Focus on solutions not problems.
It is extremely difficult to see a safe way through the next few decades without a drastic reorientation of priorities – towards recognition of our planet’s limits, regeneration of the environment, and reduction in our consumption. However, we need a new narrative that is not just an escape route from danger.
Effective change starts with a positive message – we need constructive, worthwhile reasons for mobilising and embracing the challenges we face. Is it doable? Yes. Many of the solutions already exist. Is it a sacrifice? No. The evidence grows day-by-day that a de-carbonised world is a more attractive world.
Address structural change.
There will always be other pressures on our communities – to improve educational services, deliver quality social services, create more employment opportunities. All of these things are necessary, some are more urgent than others, but none is sufficient in a resource-constrained world with an unstable environment.
Climate action is not the equal of these issues: it encompasses them all. We need structural change – measured in terms of our social equity, not simply economic growth; of our capacity to thrive, not simply consume; of our collective potential, not simply individual achievements.

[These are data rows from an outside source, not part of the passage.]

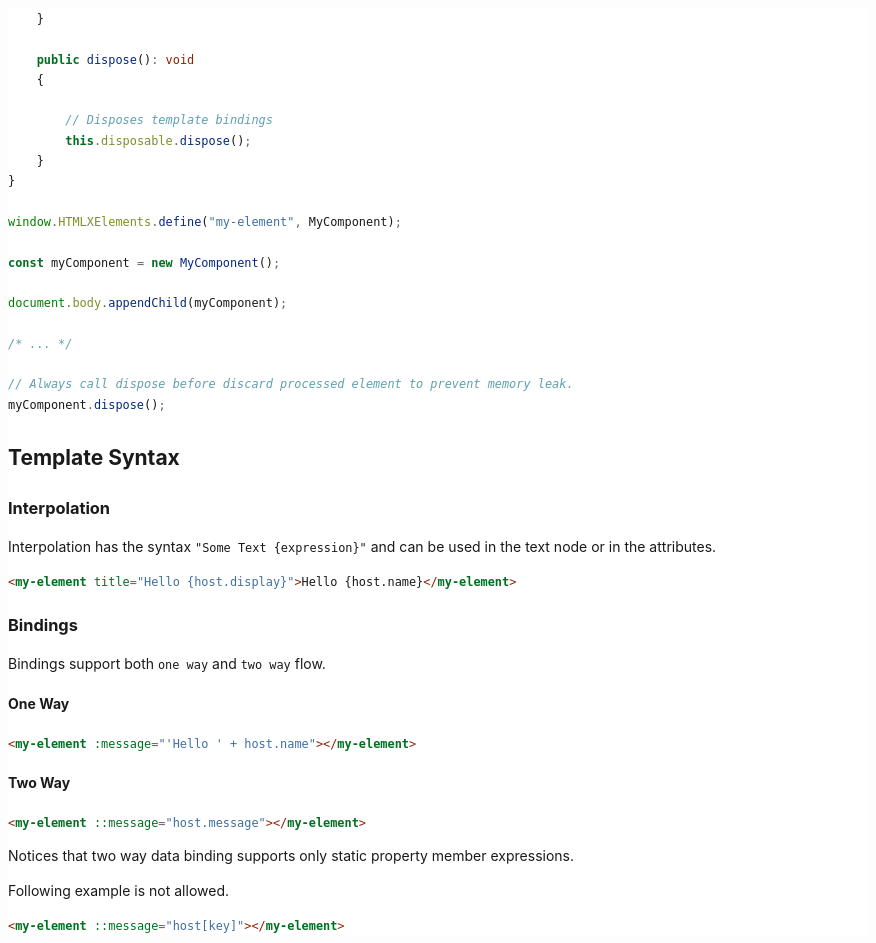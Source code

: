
 ```ts
    }

    public dispose(): void
    {

        // Disposes template bindings
        this.disposable.dispose();
    }
}

window.HTMLXElements.define("my-element", MyComponent);

const myComponent = new MyComponent();

document.body.appendChild(myComponent);

/* ... */

// Always call dispose before discard processed element to prevent memory leak.
myComponent.dispose();
```

## Template Syntax

### Interpolation

Interpolation has the syntax `"Some Text {expression}"` and can be used in the text node or in the attributes.

```html
<my-element title="Hello {host.display}">Hello {host.name}</my-element>
```

### Bindings

Bindings support both `one way` and `two way` flow.

#### One Way

```html
<my-element :message="'Hello ' + host.name"></my-element>
```

#### Two Way

```html
<my-element ::message="host.message"></my-element>
```

Notices that two way data binding supports only static property member expressions.

Following example is not allowed.

```html
<my-element ::message="host[key]"></my-element>
```
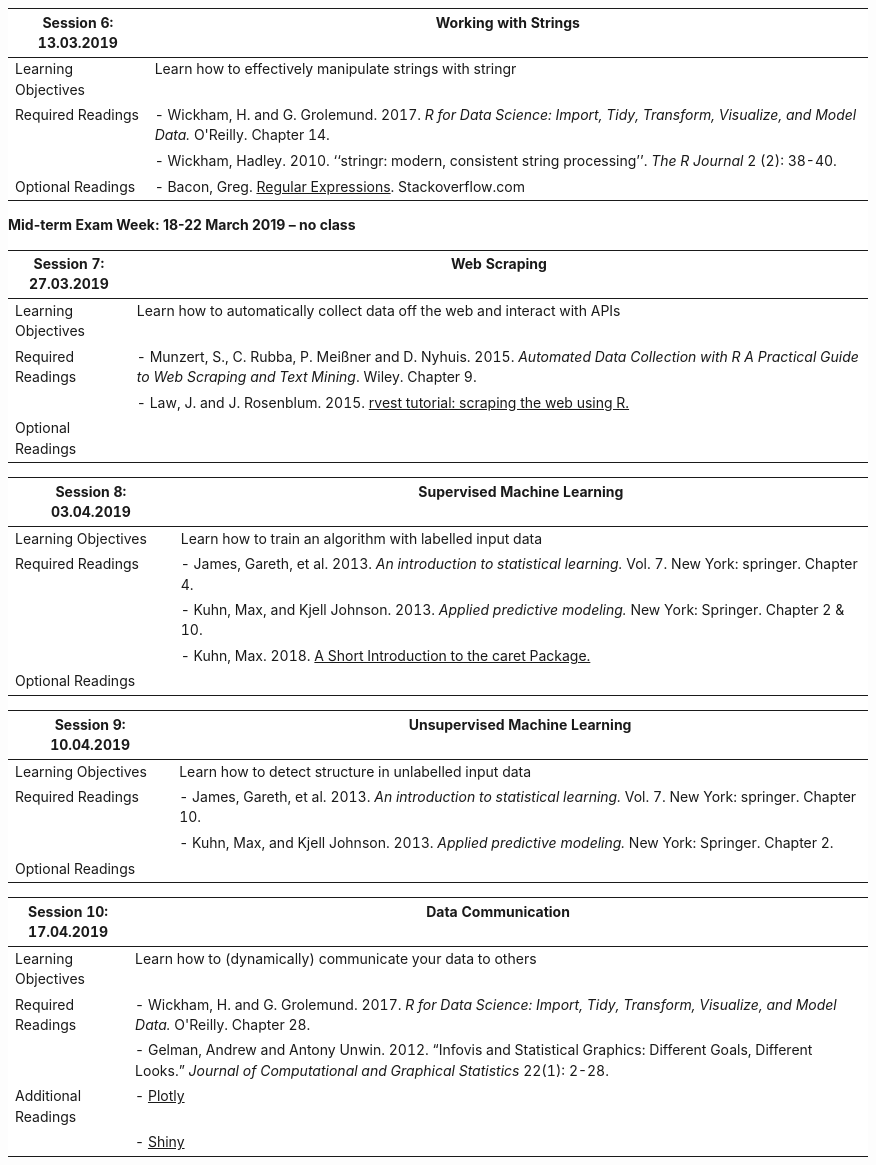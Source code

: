 | Session 6: 13.03.2019 | Working with Strings                                   |
|-----------------------|--------------------------------------------------------|
| Learning Objectives   | Learn how to effectively manipulate strings with stringr |
| Required Readings     |- Wickham, H. and G. Grolemund. 2017. _R for Data Science: Import, Tidy, Transform, Visualize, and Model Data._ O'Reilly. Chapter 14. |
|                       |- Wickham, Hadley. 2010. ‘‘stringr: modern, consistent string processing’’. _The R Journal_ 2 (2): 38-40.  |
| Optional Readings   |- Bacon, Greg. [Regular Expressions](https://stackoverflow.com/questions/4736/learning-regular-expressions/2759417#2759417). Stackoverflow.com                                                 |

**Mid-term Exam Week: 18-22 March 2019 – no class**

| Session 7: 27.03.2019 | Web Scraping                                           |
|-----------------------|--------------------------------------------------------|
| Learning Objectives   | Learn how to automatically collect data off the web and interact with APIs |
| Required Readings     |- Munzert, S., C. Rubba, P. Meißner and D. Nyhuis. 2015. _Automated Data Collection with R A Practical Guide to Web Scraping and Text Mining_. Wiley. Chapter 9. |
|                       |- Law, J. and J. Rosenblum. 2015. [rvest tutorial: scraping the web using R.](https://stat4701.github.io/edav/2015/04/02/rvest_tutorial/)  |
| Optional Readings   |                                                        |


| Session 8: 03.04.2019 | Supervised Machine Learning                            |
|-----------------------|--------------------------------------------------------|
| Learning Objectives   | Learn how to train an algorithm with labelled input data |
| Required Readings     |- James, Gareth, et al. 2013. _An introduction to statistical learning._ Vol. 7. New York: springer. Chapter 4. |
|                       |- Kuhn, Max, and Kjell Johnson. 2013. _Applied predictive modeling._ New York: Springer. Chapter 2 & 10.  |
|                       |- Kuhn, Max. 2018. [A Short Introduction to the caret Package.](https://cran.r-project.org/web/packages/caret/vignettes/caret.html) |
| Optional Readings   |                                                        |

| Session 9: 10.04.2019 | Unsupervised Machine Learning                          |
|-----------------------|--------------------------------------------------------|
| Learning Objectives   | Learn how to detect structure in unlabelled input data |
| Required Readings     |- James, Gareth, et al. 2013. _An introduction to statistical learning._ Vol. 7. New York: springer. Chapter 10. |
|                       |- Kuhn, Max, and Kjell Johnson. 2013. _Applied predictive modeling._ New York: Springer. Chapter 2.  |
| Optional Readings   |                                                        |

| Session 10: 17.04.2019 | Data Communication                                    |
|-----------------------|--------------------------------------------------------|
| Learning Objectives   | Learn how to (dynamically) communicate your data to others |
| Required Readings     |- Wickham, H. and G. Grolemund. 2017. _R for Data Science: Import, Tidy, Transform, Visualize, and Model Data._ O'Reilly. Chapter 28. |
|                       |- Gelman, Andrew and Antony Unwin. 2012. “Infovis and Statistical Graphics: Different Goals, Different Looks.” _Journal of Computational and Graphical Statistics_ 22(1): 2-28.  |
| Additional Readings   |- [Plotly](https://plot.ly/r/)          |    
|                       |- [Shiny](http://shiny.rstudio.com/)     |
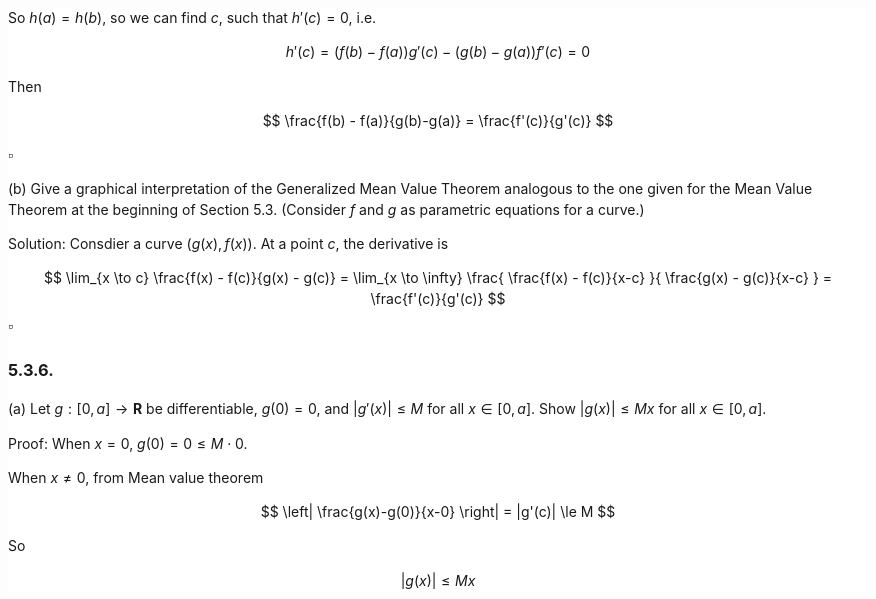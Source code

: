 So $h(a) = h(b)$, so we can find $c$,
such that $h'(c) = 0$, i.e.

$$ 
h'(c) = (f(b) - f(a))g'(c) - (g(b) - g(a))f'(c) = 0
$$

Then

$$ 
\frac{f(b) - f(a)}{g(b)-g(a)} =
\frac{f'(c)}{g'(c)}
$$

$\square$

(b) Give a graphical interpretation of the Generalized Mean Value Theorem analogous to the one given for the Mean Value Theorem at the beginning of Section 5.3. (Consider $f$ and $g$ as parametric equations for a curve.)

Solution: Consdier a curve $(g(x), f(x))$. At
a point $c$, the derivative is

$$ 
\lim_{x \to c}
\frac{f(x) - f(c)}{g(x) - g(c)}
= \lim_{x \to \infty} 
\frac{
\frac{f(x) - f(c)}{x-c}
}{
\frac{g(x) - g(c)}{x-c}
} =
\frac{f'(c)}{g'(c)}
$$
$\square$

### 5.3.6.

(a) Let $g : [0,a] → \mathbf{R}$ be differentiable, $g(0) = 0$, and $|g'(x)| ≤ M$ for all $x ∈ [0,a]$. Show $|g(x)| ≤ Mx$ for all $x ∈ [0,a]$.

Proof: When $x = 0$, $g(0) = 0 \le M \cdot 0$.

When $x \not = 0$, from Mean value theorem

$$ 
\left|
\frac{g(x)-g(0)}{x-0}
\right| = |g'(c)| \le M 
$$

So

$$ 
|g(x)| \le Mx
$$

Transform step by step by step.
How “big” is the transformation we should aim for? Too big and many will not take the leap; too small and many will not bother. The answer does not lie in
curbing the ambition behind our environment and climate actions, but in understanding the nature of transformation itself.

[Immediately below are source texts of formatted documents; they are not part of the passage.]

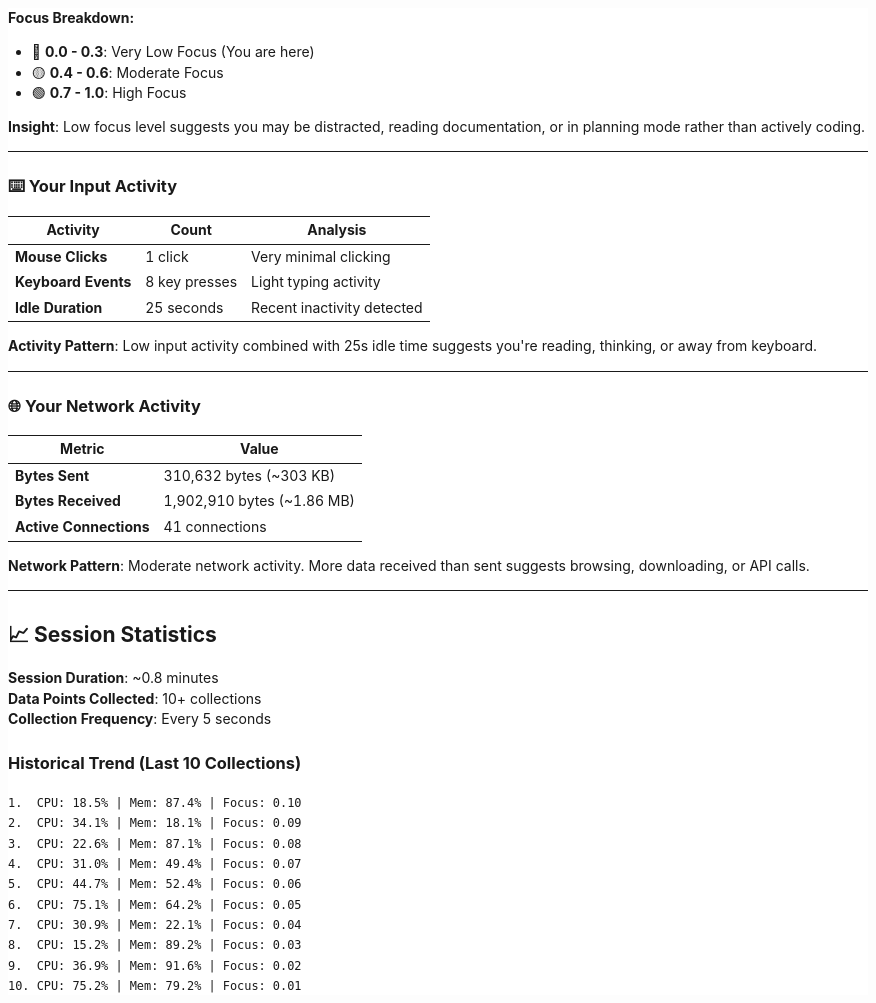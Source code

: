 **Focus Breakdown:**
- 🔴 **0.0 - 0.3**: Very Low Focus (You are here)
- 🟡 **0.4 - 0.6**: Moderate Focus  
- 🟢 **0.7 - 1.0**: High Focus

**Insight**: Low focus level suggests you may be distracted, reading documentation, or in planning mode rather than actively coding.

---

### ⌨️ Your Input Activity

| Activity | Count | Analysis |
|----------|-------|----------|
| **Mouse Clicks** | 1 click | Very minimal clicking |
| **Keyboard Events** | 8 key presses | Light typing activity |
| **Idle Duration** | 25 seconds | Recent inactivity detected |

**Activity Pattern**: Low input activity combined with 25s idle time suggests you're reading, thinking, or away from keyboard.

---

### 🌐 Your Network Activity

| Metric | Value |
|--------|-------|
| **Bytes Sent** | 310,632 bytes (~303 KB) |
| **Bytes Received** | 1,902,910 bytes (~1.86 MB) |
| **Active Connections** | 41 connections |

**Network Pattern**: Moderate network activity. More data received than sent suggests browsing, downloading, or API calls.

---

## 📈 Session Statistics

**Session Duration**: ~0.8 minutes  
**Data Points Collected**: 10+ collections  
**Collection Frequency**: Every 5 seconds

### Historical Trend (Last 10 Collections)

```
1.  CPU: 18.5% | Mem: 87.4% | Focus: 0.10
2.  CPU: 34.1% | Mem: 18.1% | Focus: 0.09
3.  CPU: 22.6% | Mem: 87.1% | Focus: 0.08
4.  CPU: 31.0% | Mem: 49.4% | Focus: 0.07
5.  CPU: 44.7% | Mem: 52.4% | Focus: 0.06
6.  CPU: 75.1% | Mem: 64.2% | Focus: 0.05
7.  CPU: 30.9% | Mem: 22.1% | Focus: 0.04
8.  CPU: 15.2% | Mem: 89.2% | Focus: 0.03
9.  CPU: 36.9% | Mem: 91.6% | Focus: 0.02
10. CPU: 75.2% | Mem: 79.2% | Focus: 0.01
```
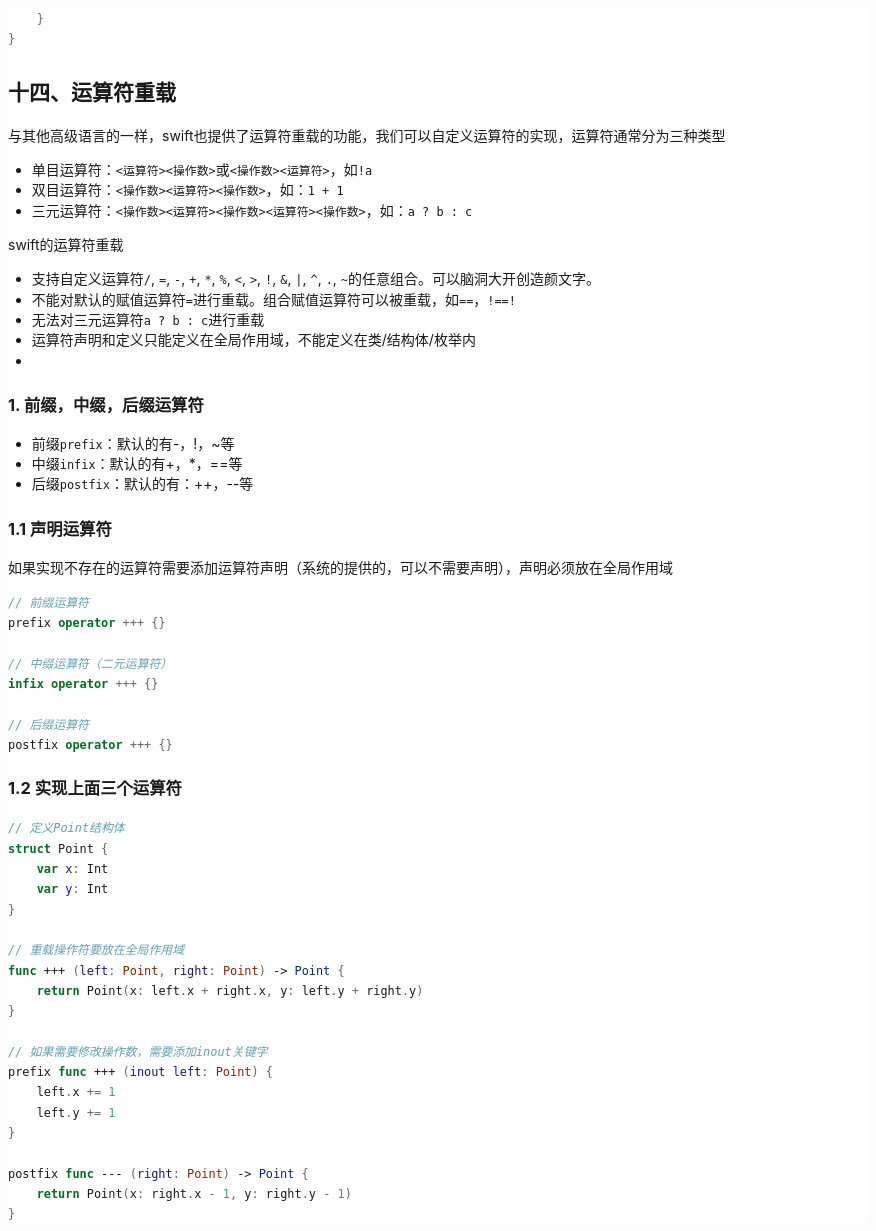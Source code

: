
 ```swift
    }
}
```

## 十四、运算符重载
与其他高级语言的一样，swift也提供了运算符重载的功能，我们可以自定义运算符的实现，运算符通常分为三种类型
* 单目运算符：`<运算符><操作数>`或`<操作数><运算符>`，如`!a`
* 双目运算符：`<操作数><运算符><操作数>`，如：`1 + 1`
* 三元运算符：`<操作数><运算符><操作数><运算符><操作数>`，如：`a ? b : c`

swift的运算符重载
* 支持自定义运算符`/`, `=`, `-`, `+`, `*`, `%`, `<`, `>`, `!`, `&`, `|`, `^`, `.`, `~`的任意组合。可以脑洞大开创造颜文字。
* 不能对默认的赋值运算符`=`进行重载。组合赋值运算符可以被重载，如`==`，`!==!`
* 无法对三元运算符`a ? b : c`进行重载
* 运算符声明和定义只能定义在全局作用域，不能定义在类/结构体/枚举内
*

### 1. 前缀，中缀，后缀运算符
* 前缀`prefix`：默认的有-，!，~等
* 中缀`infix`：默认的有+，*，==等
* 后缀`postfix`：默认的有：++，--等


### 1.1 声明运算符
如果实现不存在的运算符需要添加运算符声明（系统的提供的，可以不需要声明），声明必须放在全局作用域
```swift
// 前缀运算符
prefix operator +++ {}

// 中缀运算符（二元运算符）
infix operator +++ {}

// 后缀运算符
postfix operator +++ {}
```

### 1.2 实现上面三个运算符
```swift
// 定义Point结构体
struct Point {
    var x: Int
    var y: Int
}

// 重载操作符要放在全局作用域
func +++ (left: Point, right: Point) -> Point {
    return Point(x: left.x + right.x, y: left.y + right.y)
}

// 如果需要修改操作数，需要添加inout关键字
prefix func +++ (inout left: Point) {
    left.x += 1
    left.y += 1
}

postfix func --- (right: Point) -> Point {
    return Point(x: right.x - 1, y: right.y - 1)
}
```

Transformative change is not about a blueprint; it is about the series of incremental steps we must take to get there. Reinvention may be piecemeal and seemingly incremental, but nonetheless is radical in its outcome if we persist in the same direction. We achieve the result we desire by working in ways that are best for the place where we live and for the people around us, by taking more and more steps in the same direction until we find ourselves running instead of walking.
Collaborate to go further.
While climate change brings fearsome risks, it also brings huge opportunities. Climate action creates an “unfrozen moment” when what was not socially or
politically possible becomes essential, when self-interest merges with collective wellbeing, and when there is the possibility to shape radical new policies for a potentially better, climate-changed future.
Seizing this moment requires more than top-down policy reforms or bottom-up grassroots programmes – it requires joined up collaboration and action at all levels.
Let local initiative lead implementation.
We cannot solve problems by using the same kind of thinking we used when we created them, so there is a necessary process of “unlearning” and discovering
what really works through new experience. Yes, there is much more work to be done nationally and internationally – but there is also more work to be done locally where many people can have a real impact through their local knowledge. Innovation is perpetual, and is internal to implementing the plan. The point is to decentralise this initiative as much as possible, so that solutions to the same challenges can multiply.
Spark change in others.
Arguably the most important principle is to inspire action in others around us. Technically, meeting the goal of net-zero carbon is relatively straightforward, but socially and politically it is very challenging. Public authorities have become adept at “nudge” to change our civic behaviours and encourage us to cooperate in ways we are comfortable with: that is its strength and its weakness. We need nudge and inspiration, not simply influencing collective change but engendering change from within. To get more disruptive things done effectively needs inspired collective action.